• What the task requires
Find the lines in these entries that include the word "мира" and state how many there are, with no other words.

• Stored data
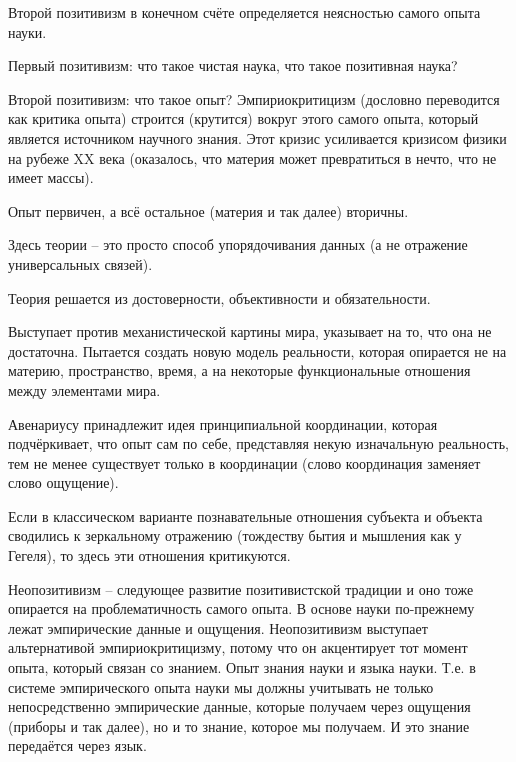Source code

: \documentclass[main.tex]{subfiles}
\begin{document}


Второй позитивизм в конечном счёте определяется неясностью самого опыта науки.

Первый позитивизм: что такое чистая наука, что такое позитивная наука?

Второй позитивизм: что такое опыт?
Эмпириокритицизм (дословно переводится как критика опыта) строится (крутится) вокруг этого самого опыта, который является источником научного знания.
Этот кризис усиливается кризисом физики на рубеже XX века (оказалось, что материя может превратиться в нечто, что не имеет массы).

Опыт первичен, а всё остальное (материя и так далее) вторичны.



Здесь теории -- это просто способ упорядочивания данных (а не отражение универсальных связей).

Теория решается из достоверности, объективности и обязательности.

Выступает против механистической картины мира, указывает на то, что она не достаточна.
Пытается создать новую модель реальности, которая опирается не на материю, пространство, время, а на некоторые функциональные отношения между элементами мира.



Авенариусу принадлежит идея принципиальной координации, которая подчёркивает, что опыт сам по себе, представляя некую изначальную реальность, тем не менее существует только в координации (слово координация заменяет слово ощущение).

Если в классическом варианте познавательные отношения субъекта и объекта сводились к зеркальному отражению (тождеству бытия и мышления как у Гегеля), то здесь эти отношения критикуются. 



Неопозитивизм -- следующее развитие позитивистской традиции и оно тоже опирается на проблематичность самого опыта.
В основе науки по-прежнему лежат эмпирические данные и ощущения.
Неопозитивизм выступает альтернативой эмпириокритицизму, потому что он акцентирует тот момент опыта, который связан со знанием.
Опыт знания науки и языка науки.
Т.е. в системе эмпирического опыта науки мы должны учитывать не только непосредственно эмпирические данные, которые получаем через ощущения (приборы и так далее), но и то знание, которое мы получаем.
И это знание передаётся через язык.
\end{document}
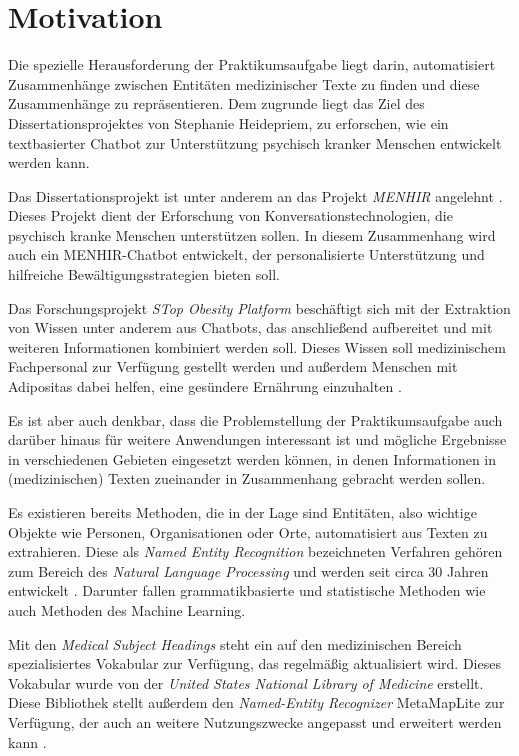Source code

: \section{Motivation}

Die spezielle Herausforderung der Praktikumsaufgabe liegt darin, automatisiert Zusammenhänge zwischen Entitäten medizinischer Texte zu finden und diese Zusammenhänge zu repräsentieren. Dem zugrunde liegt das Ziel des Dissertationsprojektes von Stephanie Heidepriem, zu erforschen, wie ein textbasierter Chatbot zur Unterstützung 
psychisch kranker Menschen entwickelt werden kann. 

Das Dissertationsprojekt  ist unter anderem an das Projekt \emph{MENHIR} angelehnt \cite{menhir}. Dieses Projekt dient der Erforschung von Konversationstechnologien, die psychisch kranke Menschen unterstützen sollen. In diesem Zusammenhang wird auch 
ein MENHIR-Chatbot entwickelt, der personalisierte Unterstützung und hilfreiche Bewältigungsstrategien bieten soll. 

Das Forschungsprojekt \emph{STop Obesity Platform} beschäftigt sich mit der Extraktion von Wissen unter anderem aus Chatbots, das anschließend aufbereitet und mit weiteren Informationen kombiniert werden soll. Dieses Wissen soll medizinischem Fachpersonal zur Verfügung gestellt werden und außerdem Menschen mit Adipositas dabei helfen, eine gesündere Ernährung einzuhalten \cite{stopobesity}.


Es ist aber auch denkbar, dass die Problemstellung der Praktikumsaufgabe auch darüber hinaus für weitere Anwendungen interessant ist und mögliche Ergebnisse in verschiedenen Gebieten eingesetzt werden können, in denen Informationen in (medizinischen) Texten zueinander in Zusammenhang gebracht werden sollen.

Es existieren bereits Methoden, die in der Lage sind Entitäten, also wichtige Objekte wie Personen, Organisationen oder Orte, automatisiert aus Texten zu extrahieren. Diese als \emph{Named Entity Recognition} bezeichneten Verfahren gehören zum Bereich des \emph{Natural Language Processing} und werden seit circa 30 Jahren entwickelt \cite{trends_in_ner}. Darunter fallen grammatikbasierte und statistische Methoden wie auch Methoden des Machine Learning.

Mit den \emph{Medical Subject Headings} \cite{mesh} steht ein auf den medizinischen Bereich spezialisiertes Vokabular zur Verfügung, das regelmäßig aktualisiert wird. Dieses Vokabular wurde von der \emph{United States National Library of Medicine} erstellt. Diese Bibliothek stellt außerdem den \emph{Named-Entity Recognizer}
\glqq MetaMapLite\grqq{} zur Verfügung, der auch an weitere Nutzungszwecke angepasst und erweitert werden kann \cite{metamaplite}. 

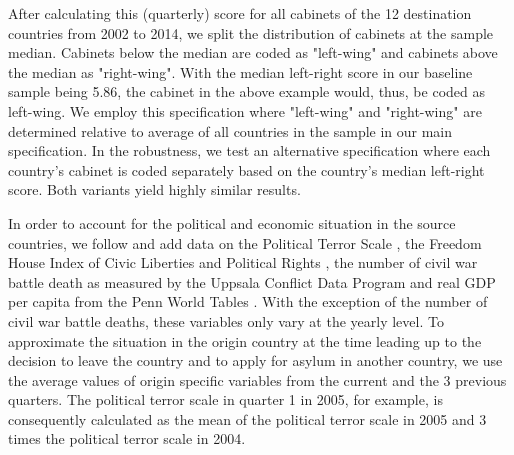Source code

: \documentclass[a4paper,12pt]{article}
\begin{document}
After calculating this (quarterly) score for all cabinets of the 12 destination countries from 2002 to 2014, we split the distribution of cabinets at the sample median. Cabinets below the median are coded as "left-wing" and cabinets above the median as "right-wing". With the median left-right score in our baseline sample being 5.86, the cabinet in the above example would, thus, be coded as left-wing. We employ this specification where "left-wing" and "right-wing" are determined relative to average of all countries in the sample in our main specification. In the robustness, we test an alternative specification where each country's cabinet is coded separately based on the country's median left-right score. Both variants yield highly similar results. 

In order to account for the political and economic situation in the source countries, we follow \cite{hatton2016} and add data on the Political Terror Scale \citep{PTS2016}, the Freedom House Index of Civic Liberties and Political Rights \citep{FHI2017}, the number of civil war battle death as measured by the Uppsala Conflict Data Program \citep{Uppsala2017} and real GDP per capita from the Penn World Tables \citep{PWT2015}.  With the exception of the number of civil war battle deaths, these variables only vary at the yearly level. To approximate the situation in the origin country at the time leading up to the decision to leave the country and to apply for asylum in another country, we use the average values of origin specific variables from the current and the 3 previous quarters. The political terror scale in quarter 1 in 2005, for example, is consequently calculated as the mean of the political terror scale in 2005 and 3 times the political terror scale in 2004. 
\end{document}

• Completed exercise
2